§ **EXERCISE**
Until you reach the line containing "Entity (XXE) Injection", reproduce each line of the listing exactly, please, and include that line as well.

(GIVEN RECORDS begins)

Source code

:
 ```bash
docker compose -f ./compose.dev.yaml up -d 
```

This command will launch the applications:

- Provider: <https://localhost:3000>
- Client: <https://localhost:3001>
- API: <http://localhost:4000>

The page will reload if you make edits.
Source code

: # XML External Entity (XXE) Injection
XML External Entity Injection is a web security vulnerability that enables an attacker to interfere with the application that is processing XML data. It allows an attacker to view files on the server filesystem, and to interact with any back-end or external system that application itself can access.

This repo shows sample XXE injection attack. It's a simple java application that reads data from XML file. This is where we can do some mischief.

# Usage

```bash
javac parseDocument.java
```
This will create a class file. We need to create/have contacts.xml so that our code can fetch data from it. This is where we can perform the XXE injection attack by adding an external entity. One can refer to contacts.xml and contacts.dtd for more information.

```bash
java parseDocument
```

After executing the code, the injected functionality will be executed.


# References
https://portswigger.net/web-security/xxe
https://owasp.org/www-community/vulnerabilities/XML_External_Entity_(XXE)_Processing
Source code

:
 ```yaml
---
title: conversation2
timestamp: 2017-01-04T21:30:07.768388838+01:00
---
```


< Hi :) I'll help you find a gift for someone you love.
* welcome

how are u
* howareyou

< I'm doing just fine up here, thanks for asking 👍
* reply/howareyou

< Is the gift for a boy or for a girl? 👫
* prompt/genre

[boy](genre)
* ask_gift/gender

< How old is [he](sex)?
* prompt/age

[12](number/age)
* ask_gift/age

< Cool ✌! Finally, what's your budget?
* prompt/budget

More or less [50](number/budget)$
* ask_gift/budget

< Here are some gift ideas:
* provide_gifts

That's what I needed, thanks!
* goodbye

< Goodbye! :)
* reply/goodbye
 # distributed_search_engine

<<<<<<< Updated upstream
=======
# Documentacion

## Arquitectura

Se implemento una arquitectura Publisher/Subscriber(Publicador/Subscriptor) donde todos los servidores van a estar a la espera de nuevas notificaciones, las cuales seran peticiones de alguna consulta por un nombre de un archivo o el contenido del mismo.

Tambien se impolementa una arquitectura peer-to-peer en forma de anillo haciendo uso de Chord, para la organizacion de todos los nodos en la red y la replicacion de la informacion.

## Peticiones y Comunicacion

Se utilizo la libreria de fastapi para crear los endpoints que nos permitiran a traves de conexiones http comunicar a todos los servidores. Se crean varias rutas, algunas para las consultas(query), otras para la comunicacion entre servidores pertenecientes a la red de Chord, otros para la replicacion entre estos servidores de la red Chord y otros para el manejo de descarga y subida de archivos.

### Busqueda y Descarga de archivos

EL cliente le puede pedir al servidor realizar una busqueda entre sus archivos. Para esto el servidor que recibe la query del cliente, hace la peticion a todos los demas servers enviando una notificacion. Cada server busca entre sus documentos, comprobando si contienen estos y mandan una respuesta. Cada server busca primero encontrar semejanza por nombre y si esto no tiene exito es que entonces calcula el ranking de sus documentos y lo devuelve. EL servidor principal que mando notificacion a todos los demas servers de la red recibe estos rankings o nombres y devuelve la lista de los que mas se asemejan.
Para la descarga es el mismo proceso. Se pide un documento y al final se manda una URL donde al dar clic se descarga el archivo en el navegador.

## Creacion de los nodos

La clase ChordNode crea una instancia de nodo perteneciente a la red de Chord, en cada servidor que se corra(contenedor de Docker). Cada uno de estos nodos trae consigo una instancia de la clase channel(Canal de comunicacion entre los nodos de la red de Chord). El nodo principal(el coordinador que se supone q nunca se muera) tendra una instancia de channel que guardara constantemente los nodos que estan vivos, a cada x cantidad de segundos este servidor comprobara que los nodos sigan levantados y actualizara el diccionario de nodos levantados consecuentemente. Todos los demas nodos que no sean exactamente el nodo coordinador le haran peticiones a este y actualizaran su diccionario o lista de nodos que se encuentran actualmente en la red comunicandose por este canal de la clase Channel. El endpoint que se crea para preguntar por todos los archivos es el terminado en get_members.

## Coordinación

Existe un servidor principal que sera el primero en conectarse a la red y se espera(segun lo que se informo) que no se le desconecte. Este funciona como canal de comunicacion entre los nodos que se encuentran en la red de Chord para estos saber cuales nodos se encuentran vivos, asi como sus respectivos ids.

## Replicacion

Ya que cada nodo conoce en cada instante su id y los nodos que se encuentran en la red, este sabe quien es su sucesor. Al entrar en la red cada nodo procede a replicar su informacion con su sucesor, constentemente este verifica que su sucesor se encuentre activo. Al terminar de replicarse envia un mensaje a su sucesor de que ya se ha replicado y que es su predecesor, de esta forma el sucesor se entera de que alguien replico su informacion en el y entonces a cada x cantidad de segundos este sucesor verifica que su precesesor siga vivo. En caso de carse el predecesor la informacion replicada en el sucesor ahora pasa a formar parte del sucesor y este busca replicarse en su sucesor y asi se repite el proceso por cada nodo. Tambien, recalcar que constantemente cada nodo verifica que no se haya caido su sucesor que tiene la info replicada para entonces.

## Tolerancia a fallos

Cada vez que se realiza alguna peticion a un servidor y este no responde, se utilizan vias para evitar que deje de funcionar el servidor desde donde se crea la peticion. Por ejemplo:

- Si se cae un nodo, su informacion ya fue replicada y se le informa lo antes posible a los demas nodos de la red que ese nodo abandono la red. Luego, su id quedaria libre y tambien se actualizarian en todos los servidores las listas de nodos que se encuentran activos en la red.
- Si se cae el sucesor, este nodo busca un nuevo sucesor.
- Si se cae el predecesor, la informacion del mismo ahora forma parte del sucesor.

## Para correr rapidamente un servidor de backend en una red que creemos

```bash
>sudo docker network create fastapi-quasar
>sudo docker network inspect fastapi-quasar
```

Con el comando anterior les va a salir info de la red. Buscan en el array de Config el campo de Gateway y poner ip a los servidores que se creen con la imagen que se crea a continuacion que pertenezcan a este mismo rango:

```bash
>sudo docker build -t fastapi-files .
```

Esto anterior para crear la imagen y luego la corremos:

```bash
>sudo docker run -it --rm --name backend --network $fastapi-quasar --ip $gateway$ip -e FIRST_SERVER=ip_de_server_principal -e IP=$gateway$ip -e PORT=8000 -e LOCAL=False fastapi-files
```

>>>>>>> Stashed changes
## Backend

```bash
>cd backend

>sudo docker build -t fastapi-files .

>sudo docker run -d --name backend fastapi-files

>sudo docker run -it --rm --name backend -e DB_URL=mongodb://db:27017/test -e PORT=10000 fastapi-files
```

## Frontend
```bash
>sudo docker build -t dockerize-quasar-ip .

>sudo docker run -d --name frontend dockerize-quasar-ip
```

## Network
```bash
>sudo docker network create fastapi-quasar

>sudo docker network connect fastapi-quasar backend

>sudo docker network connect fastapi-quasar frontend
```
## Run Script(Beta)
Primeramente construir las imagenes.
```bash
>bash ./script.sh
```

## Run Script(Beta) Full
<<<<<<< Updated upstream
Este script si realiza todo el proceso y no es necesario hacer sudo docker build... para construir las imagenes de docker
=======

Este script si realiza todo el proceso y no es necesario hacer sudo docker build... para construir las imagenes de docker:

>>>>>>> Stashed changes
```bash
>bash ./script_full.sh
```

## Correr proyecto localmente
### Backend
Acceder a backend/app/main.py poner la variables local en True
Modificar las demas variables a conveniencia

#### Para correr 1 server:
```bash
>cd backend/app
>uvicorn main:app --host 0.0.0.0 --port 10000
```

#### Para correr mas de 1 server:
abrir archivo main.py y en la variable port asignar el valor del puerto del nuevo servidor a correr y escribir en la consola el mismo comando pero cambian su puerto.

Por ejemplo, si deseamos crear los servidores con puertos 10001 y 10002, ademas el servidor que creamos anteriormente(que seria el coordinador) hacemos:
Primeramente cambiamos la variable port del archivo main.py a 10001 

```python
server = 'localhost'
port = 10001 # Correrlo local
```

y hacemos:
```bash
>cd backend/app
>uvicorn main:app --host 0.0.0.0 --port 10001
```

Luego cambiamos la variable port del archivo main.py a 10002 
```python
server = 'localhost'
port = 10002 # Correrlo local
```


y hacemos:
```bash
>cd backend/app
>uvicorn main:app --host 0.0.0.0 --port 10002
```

(GIVEN RECORDS ends)

§ **RESULT OF THIS TASK**
Source code

:
 ```bash
docker compose -f ./compose.dev.yaml up -d 
```

This command will launch the applications:

- Provider: <https://localhost:3000>
- Client: <https://localhost:3001>
- API: <http://localhost:4000>

The page will reload if you make edits.
Source code

: # XML External Entity (XXE) Injection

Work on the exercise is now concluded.